The National Archives today refused the request of aWashington non-profit public interest group to declassify secret records related to the assassination of President John F. Kennedy in time for the 2013 50th anniversary of that tragic event.
The Archives reversed a commitment by Assistant Archivist Michael Kurtz at an Archives public forum in 2010, at which time he stated the remaining secret Kennedy assassination records would be released by the end of2013. The Archives today said Kurtz "misspoke" when he made that commitment to the public.
Kurtz' promise to process the secret JFK related documents fulfilled President Obama's expressed desire that his administration be the most open in history. Today's reversal to release these records defeats President Obama's pledge that his has be the most open administration in history.
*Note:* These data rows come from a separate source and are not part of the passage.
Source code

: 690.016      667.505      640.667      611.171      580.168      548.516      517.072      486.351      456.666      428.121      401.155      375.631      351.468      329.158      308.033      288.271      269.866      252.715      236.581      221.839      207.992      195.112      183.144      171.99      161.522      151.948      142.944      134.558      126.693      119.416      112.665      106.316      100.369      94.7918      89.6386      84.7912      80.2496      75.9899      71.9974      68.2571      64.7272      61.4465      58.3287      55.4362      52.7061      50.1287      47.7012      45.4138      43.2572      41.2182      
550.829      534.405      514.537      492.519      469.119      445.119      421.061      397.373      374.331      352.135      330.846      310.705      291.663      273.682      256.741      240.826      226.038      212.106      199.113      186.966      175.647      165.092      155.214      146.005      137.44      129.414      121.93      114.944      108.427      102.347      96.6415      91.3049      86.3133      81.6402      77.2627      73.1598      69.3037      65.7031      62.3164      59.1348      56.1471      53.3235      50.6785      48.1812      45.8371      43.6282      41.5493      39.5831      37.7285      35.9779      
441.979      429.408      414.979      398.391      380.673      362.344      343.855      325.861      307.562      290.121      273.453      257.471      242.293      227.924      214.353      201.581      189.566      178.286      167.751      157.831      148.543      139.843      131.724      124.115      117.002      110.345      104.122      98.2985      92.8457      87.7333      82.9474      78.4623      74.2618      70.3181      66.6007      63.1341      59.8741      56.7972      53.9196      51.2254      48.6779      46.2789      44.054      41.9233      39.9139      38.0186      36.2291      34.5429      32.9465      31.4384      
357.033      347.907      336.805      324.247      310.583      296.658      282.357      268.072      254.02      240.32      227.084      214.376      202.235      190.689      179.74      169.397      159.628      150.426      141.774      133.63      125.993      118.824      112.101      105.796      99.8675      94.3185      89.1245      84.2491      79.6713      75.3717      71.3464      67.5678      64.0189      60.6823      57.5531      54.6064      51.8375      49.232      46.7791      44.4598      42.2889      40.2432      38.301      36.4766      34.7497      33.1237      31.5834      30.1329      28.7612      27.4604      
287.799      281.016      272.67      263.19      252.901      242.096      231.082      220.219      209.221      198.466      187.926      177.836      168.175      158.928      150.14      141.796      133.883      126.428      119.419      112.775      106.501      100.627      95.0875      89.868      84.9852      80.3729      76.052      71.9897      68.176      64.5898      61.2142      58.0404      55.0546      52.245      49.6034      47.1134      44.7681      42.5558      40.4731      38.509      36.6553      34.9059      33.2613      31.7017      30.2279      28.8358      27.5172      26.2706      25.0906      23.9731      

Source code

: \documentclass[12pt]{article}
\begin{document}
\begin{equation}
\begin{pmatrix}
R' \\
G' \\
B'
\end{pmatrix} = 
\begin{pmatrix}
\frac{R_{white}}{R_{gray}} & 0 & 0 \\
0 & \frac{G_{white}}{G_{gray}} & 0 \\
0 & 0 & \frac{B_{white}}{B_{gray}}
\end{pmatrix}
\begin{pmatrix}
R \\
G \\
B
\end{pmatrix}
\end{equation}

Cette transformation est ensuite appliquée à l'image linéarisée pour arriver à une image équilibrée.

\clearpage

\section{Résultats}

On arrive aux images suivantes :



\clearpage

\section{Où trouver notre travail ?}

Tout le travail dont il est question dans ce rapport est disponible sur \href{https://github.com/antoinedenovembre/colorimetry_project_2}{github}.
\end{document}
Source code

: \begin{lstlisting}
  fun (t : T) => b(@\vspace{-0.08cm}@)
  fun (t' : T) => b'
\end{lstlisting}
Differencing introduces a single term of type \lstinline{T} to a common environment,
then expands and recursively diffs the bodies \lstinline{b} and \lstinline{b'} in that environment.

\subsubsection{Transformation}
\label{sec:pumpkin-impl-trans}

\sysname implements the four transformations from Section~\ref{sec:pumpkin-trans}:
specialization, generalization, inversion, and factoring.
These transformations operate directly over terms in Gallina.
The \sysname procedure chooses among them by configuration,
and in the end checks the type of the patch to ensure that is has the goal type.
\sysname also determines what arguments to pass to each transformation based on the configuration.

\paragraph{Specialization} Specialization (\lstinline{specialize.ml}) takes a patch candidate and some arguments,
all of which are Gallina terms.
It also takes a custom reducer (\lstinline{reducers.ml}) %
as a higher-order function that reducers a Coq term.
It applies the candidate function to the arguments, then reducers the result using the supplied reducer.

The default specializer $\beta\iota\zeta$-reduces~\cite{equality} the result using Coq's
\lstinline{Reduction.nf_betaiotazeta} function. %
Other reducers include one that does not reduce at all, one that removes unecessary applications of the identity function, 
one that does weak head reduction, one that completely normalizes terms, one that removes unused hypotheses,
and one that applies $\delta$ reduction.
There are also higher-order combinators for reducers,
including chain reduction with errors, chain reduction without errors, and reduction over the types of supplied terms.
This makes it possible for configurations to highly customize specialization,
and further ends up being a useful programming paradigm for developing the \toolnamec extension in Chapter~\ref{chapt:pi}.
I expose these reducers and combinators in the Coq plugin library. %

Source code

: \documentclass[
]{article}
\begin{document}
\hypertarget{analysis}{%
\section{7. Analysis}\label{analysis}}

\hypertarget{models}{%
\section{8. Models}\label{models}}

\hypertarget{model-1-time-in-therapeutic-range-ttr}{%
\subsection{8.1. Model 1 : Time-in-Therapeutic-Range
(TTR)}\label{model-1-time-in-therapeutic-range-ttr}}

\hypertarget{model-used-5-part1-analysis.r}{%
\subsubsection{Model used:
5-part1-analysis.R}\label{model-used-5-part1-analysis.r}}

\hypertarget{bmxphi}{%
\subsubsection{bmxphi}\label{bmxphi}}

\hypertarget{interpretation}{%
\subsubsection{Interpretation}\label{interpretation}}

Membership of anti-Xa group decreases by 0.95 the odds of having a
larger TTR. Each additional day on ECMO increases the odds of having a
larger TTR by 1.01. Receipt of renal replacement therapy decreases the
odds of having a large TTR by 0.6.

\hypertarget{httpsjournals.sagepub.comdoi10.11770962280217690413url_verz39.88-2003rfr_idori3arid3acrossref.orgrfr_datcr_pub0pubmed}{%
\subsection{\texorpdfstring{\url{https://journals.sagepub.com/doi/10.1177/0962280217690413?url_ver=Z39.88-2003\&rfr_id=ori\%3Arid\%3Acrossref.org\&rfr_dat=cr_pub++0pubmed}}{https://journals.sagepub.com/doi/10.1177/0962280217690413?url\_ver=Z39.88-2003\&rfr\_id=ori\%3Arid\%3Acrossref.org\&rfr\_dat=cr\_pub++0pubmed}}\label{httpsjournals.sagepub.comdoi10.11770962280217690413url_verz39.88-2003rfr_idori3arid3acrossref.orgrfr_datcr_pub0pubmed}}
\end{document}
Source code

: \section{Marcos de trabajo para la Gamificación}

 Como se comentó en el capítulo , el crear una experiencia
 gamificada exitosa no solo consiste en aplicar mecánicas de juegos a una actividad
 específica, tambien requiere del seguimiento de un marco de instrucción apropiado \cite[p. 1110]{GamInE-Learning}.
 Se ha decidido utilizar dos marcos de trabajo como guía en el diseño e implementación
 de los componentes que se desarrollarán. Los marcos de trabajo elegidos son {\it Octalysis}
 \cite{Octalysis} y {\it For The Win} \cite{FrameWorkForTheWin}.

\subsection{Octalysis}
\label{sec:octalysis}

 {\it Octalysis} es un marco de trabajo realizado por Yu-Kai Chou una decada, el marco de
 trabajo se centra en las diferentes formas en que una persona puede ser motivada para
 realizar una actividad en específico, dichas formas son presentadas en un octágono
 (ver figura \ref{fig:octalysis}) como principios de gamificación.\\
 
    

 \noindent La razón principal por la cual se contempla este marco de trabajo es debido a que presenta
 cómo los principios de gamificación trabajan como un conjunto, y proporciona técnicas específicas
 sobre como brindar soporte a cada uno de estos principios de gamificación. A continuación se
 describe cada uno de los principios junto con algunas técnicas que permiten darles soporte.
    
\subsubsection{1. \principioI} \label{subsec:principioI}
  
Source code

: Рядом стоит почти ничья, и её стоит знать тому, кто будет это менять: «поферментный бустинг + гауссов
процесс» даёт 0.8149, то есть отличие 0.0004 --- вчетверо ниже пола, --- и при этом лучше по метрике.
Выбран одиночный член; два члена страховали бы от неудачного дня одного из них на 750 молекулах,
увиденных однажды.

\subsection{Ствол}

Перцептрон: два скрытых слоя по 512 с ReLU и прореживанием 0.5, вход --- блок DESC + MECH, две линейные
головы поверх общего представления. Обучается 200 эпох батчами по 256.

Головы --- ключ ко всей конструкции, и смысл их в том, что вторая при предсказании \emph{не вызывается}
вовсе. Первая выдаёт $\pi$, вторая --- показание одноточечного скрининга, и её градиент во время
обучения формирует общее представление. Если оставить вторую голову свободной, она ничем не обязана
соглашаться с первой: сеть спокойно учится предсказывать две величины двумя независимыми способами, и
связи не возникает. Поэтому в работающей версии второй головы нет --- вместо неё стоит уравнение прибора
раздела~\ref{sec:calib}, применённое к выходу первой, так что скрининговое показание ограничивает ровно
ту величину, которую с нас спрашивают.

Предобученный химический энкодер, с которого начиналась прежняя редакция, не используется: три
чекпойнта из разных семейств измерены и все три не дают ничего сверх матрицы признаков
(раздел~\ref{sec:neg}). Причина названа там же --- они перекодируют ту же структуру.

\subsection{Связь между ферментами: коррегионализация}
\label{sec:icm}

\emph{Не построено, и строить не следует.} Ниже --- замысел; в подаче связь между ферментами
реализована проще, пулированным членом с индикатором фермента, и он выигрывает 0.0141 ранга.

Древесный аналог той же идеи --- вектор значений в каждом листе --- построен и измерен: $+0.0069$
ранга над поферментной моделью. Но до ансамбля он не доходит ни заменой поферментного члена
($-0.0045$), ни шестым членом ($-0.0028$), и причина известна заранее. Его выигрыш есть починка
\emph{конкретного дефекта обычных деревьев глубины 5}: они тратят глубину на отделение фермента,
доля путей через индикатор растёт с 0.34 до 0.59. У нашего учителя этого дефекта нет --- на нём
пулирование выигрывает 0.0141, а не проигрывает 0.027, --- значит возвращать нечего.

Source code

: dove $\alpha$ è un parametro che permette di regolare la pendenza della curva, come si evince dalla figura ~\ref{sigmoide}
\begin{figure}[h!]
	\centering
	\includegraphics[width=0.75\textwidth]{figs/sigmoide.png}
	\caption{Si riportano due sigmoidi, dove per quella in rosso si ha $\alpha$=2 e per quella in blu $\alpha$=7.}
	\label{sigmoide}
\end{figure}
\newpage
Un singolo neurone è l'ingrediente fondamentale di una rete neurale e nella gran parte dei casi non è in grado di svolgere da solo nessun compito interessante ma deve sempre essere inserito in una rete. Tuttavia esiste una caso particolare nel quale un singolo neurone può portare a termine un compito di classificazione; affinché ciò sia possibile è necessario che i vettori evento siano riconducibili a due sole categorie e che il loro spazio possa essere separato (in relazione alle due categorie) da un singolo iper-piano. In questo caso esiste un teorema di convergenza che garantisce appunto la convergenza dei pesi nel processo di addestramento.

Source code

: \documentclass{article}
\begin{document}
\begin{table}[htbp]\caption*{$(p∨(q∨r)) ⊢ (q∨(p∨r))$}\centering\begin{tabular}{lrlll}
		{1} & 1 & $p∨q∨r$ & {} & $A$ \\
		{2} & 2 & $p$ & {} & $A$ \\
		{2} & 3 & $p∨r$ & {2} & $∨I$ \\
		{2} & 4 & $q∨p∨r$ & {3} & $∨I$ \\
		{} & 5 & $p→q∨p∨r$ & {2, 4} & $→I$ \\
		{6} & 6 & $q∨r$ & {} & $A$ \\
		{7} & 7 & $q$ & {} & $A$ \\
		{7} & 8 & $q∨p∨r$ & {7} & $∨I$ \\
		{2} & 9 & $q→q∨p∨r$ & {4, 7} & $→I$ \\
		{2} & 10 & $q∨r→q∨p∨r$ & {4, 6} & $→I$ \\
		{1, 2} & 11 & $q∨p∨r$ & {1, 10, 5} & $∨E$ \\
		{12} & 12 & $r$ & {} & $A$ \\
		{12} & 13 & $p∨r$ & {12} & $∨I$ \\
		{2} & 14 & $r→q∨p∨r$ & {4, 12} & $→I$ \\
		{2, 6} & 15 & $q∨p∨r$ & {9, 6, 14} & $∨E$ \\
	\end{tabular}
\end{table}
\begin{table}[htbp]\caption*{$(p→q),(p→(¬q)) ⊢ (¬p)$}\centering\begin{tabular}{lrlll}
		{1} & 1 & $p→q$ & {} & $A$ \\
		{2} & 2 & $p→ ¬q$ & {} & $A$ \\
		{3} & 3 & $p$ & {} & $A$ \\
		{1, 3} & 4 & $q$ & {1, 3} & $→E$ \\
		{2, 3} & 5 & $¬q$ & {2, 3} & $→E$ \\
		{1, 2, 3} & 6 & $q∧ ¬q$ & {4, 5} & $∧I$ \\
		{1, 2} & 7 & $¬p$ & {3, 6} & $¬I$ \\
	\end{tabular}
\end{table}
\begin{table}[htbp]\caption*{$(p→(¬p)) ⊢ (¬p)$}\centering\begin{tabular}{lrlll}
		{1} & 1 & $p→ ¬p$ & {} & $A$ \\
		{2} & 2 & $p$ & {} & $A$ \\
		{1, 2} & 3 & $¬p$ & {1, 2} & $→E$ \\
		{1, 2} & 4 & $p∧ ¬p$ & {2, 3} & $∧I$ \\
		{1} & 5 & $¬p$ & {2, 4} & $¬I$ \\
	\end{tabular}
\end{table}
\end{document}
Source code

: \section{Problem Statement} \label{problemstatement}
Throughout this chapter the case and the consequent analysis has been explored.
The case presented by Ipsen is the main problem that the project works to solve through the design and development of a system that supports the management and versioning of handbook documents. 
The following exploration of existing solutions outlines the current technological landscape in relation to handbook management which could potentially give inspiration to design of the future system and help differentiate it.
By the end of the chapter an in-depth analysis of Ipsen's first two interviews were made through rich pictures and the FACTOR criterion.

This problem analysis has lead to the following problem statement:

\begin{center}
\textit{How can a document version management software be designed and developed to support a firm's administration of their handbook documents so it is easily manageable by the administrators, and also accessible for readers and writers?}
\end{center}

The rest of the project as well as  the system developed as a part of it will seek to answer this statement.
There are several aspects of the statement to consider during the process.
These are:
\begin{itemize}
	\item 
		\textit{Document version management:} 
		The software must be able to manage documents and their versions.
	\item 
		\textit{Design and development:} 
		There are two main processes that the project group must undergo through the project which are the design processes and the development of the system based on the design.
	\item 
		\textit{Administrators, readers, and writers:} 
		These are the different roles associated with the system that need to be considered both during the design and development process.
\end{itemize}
The National Archives states that it does not know the extent of secret files in its collection related to the Kennedy assassination, but that CIA is withholding 1,171 classified documents related to the assassination. The Archive's acknowledges that in 2006 the CIA speeded up releases of documents with release dates through 2010, but that CIA declines to do so for the remaining documents due to "logistical requirements" even though, according to the National Archives, only 1,171 CIA documents of undetmined volume remain to be declassified.
The request for release of the secret documents was made by the Assassination Archives and Research Center (AARC), a Washington, D.C. non-profit public interest group in a letter signed by several of its board members and attorneys Mark Zaid, Charles Sanders and Prof G Robert Blakey; who served as the chief counsel of the House Select Committee on Assassinations. The letter made the point that the 50th anniversary of the Kennedy assassination in 2013 will result in widespread discussion and news coverage, and that government documents related to the assassination should be made public in order for a fully informed discussion.